→ **Exercise**: In the records below, find the line that contains "As a result" and the line that contains "SDist & $m$". Set down exactly those lines and every line between them, and nothing more.

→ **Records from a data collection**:
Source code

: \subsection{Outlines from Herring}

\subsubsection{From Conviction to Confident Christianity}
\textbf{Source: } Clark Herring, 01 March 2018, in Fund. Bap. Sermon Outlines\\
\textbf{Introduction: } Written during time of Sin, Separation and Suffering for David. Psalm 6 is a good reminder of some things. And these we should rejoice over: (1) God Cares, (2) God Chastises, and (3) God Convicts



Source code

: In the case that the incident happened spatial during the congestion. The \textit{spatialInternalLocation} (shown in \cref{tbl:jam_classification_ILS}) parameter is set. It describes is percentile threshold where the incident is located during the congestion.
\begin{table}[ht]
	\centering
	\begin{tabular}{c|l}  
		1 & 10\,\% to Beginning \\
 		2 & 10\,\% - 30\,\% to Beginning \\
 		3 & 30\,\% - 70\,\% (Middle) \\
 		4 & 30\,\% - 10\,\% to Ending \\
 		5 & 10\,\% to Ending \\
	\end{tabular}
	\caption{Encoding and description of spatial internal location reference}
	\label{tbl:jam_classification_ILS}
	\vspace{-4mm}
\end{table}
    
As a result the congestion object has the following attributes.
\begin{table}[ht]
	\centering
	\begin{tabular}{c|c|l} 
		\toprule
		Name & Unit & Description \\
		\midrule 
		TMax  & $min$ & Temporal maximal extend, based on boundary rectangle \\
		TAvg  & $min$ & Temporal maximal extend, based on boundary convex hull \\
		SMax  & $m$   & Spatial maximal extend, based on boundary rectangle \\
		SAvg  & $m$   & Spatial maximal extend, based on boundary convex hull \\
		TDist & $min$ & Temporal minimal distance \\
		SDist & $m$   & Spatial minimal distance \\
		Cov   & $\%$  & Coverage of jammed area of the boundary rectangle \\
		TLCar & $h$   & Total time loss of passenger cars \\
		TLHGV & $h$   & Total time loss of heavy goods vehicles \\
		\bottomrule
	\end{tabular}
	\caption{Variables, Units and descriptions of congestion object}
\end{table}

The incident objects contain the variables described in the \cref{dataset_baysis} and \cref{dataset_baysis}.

→ **Solved exercise**:
As a result the congestion object has the following attributes.
\begin{table}[ht]
	\centering
	\begin{tabular}{c|c|l} 
		\toprule
		Name & Unit & Description \\
		\midrule 
		TMax  & $min$ & Temporal maximal extend, based on boundary rectangle \\
		TAvg  & $min$ & Temporal maximal extend, based on boundary convex hull \\
		SMax  & $m$   & Spatial maximal extend, based on boundary rectangle \\
		SAvg  & $m$   & Spatial maximal extend, based on boundary convex hull \\
		TDist & $min$ & Temporal minimal distance \\
		SDist & $m$   & Spatial minimal distance \\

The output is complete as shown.